Action item –
From the first entry to the last, repeat the listing exactly.

Source records –
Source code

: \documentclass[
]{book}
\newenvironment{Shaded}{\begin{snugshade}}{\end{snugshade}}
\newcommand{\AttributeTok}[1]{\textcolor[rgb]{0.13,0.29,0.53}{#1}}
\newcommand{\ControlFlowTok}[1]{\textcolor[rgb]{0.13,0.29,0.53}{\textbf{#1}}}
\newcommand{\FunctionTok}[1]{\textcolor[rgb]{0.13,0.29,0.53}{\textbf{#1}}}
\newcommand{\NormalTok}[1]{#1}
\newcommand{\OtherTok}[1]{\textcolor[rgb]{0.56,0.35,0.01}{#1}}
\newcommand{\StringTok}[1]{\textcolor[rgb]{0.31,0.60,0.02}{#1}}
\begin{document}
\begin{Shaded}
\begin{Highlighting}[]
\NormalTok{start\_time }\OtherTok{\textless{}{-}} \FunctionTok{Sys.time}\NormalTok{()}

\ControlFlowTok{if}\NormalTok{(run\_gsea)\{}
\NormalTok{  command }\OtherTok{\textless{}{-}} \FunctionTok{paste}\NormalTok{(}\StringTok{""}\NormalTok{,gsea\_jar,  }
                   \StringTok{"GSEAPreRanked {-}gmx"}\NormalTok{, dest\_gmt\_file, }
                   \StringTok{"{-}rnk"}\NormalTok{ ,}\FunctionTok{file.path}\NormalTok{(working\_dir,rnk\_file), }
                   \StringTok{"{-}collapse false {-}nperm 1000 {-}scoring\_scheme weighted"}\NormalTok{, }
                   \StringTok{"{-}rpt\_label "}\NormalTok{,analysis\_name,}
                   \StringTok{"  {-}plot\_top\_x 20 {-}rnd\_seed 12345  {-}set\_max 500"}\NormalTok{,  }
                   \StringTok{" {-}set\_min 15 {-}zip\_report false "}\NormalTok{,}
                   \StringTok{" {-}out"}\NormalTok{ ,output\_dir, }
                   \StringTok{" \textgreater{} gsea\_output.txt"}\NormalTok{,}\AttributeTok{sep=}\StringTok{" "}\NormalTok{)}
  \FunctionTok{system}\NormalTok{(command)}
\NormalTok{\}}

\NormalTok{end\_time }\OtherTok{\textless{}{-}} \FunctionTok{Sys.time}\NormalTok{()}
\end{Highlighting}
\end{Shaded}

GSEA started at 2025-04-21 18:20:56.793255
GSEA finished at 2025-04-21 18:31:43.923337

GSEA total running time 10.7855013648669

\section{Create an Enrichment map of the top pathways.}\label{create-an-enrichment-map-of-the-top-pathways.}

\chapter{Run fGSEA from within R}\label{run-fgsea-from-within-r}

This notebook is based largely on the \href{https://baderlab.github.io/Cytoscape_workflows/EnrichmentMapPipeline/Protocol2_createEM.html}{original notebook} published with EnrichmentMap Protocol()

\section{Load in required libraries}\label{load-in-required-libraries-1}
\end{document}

Task response –
Source code

: \documentclass[
]{book}
\newenvironment{Shaded}{\begin{snugshade}}{\end{snugshade}}
\newcommand{\AttributeTok}[1]{\textcolor[rgb]{0.13,0.29,0.53}{#1}}
\newcommand{\ControlFlowTok}[1]{\textcolor[rgb]{0.13,0.29,0.53}{\textbf{#1}}}
\newcommand{\FunctionTok}[1]{\textcolor[rgb]{0.13,0.29,0.53}{\textbf{#1}}}
\newcommand{\NormalTok}[1]{#1}
\newcommand{\OtherTok}[1]{\textcolor[rgb]{0.56,0.35,0.01}{#1}}
\newcommand{\StringTok}[1]{\textcolor[rgb]{0.31,0.60,0.02}{#1}}
\begin{document}
\begin{Shaded}
\begin{Highlighting}[]
\NormalTok{start\_time }\OtherTok{\textless{}{-}} \FunctionTok{Sys.time}\NormalTok{()}

\ControlFlowTok{if}\NormalTok{(run\_gsea)\{}
\NormalTok{  command }\OtherTok{\textless{}{-}} \FunctionTok{paste}\NormalTok{(}\StringTok{""}\NormalTok{,gsea\_jar,  }
                   \StringTok{"GSEAPreRanked {-}gmx"}\NormalTok{, dest\_gmt\_file, }
                   \StringTok{"{-}rnk"}\NormalTok{ ,}\FunctionTok{file.path}\NormalTok{(working\_dir,rnk\_file), }
                   \StringTok{"{-}collapse false {-}nperm 1000 {-}scoring\_scheme weighted"}\NormalTok{, }
                   \StringTok{"{-}rpt\_label "}\NormalTok{,analysis\_name,}
                   \StringTok{"  {-}plot\_top\_x 20 {-}rnd\_seed 12345  {-}set\_max 500"}\NormalTok{,  }
                   \StringTok{" {-}set\_min 15 {-}zip\_report false "}\NormalTok{,}
                   \StringTok{" {-}out"}\NormalTok{ ,output\_dir, }
                   \StringTok{" \textgreater{} gsea\_output.txt"}\NormalTok{,}\AttributeTok{sep=}\StringTok{" "}\NormalTok{)}
  \FunctionTok{system}\NormalTok{(command)}
\NormalTok{\}}

\NormalTok{end\_time }\OtherTok{\textless{}{-}} \FunctionTok{Sys.time}\NormalTok{()}
\end{Highlighting}
\end{Shaded}

GSEA started at 2025-04-21 18:20:56.793255
GSEA finished at 2025-04-21 18:31:43.923337

GSEA total running time 10.7855013648669

\section{Create an Enrichment map of the top pathways.}\label{create-an-enrichment-map-of-the-top-pathways.}

\chapter{Run fGSEA from within R}\label{run-fgsea-from-within-r}

This notebook is based largely on the \href{https://baderlab.github.io/Cytoscape_workflows/EnrichmentMapPipeline/Protocol2_createEM.html}{original notebook} published with EnrichmentMap Protocol()

\section{Load in required libraries}\label{load-in-required-libraries-1}
\end{document}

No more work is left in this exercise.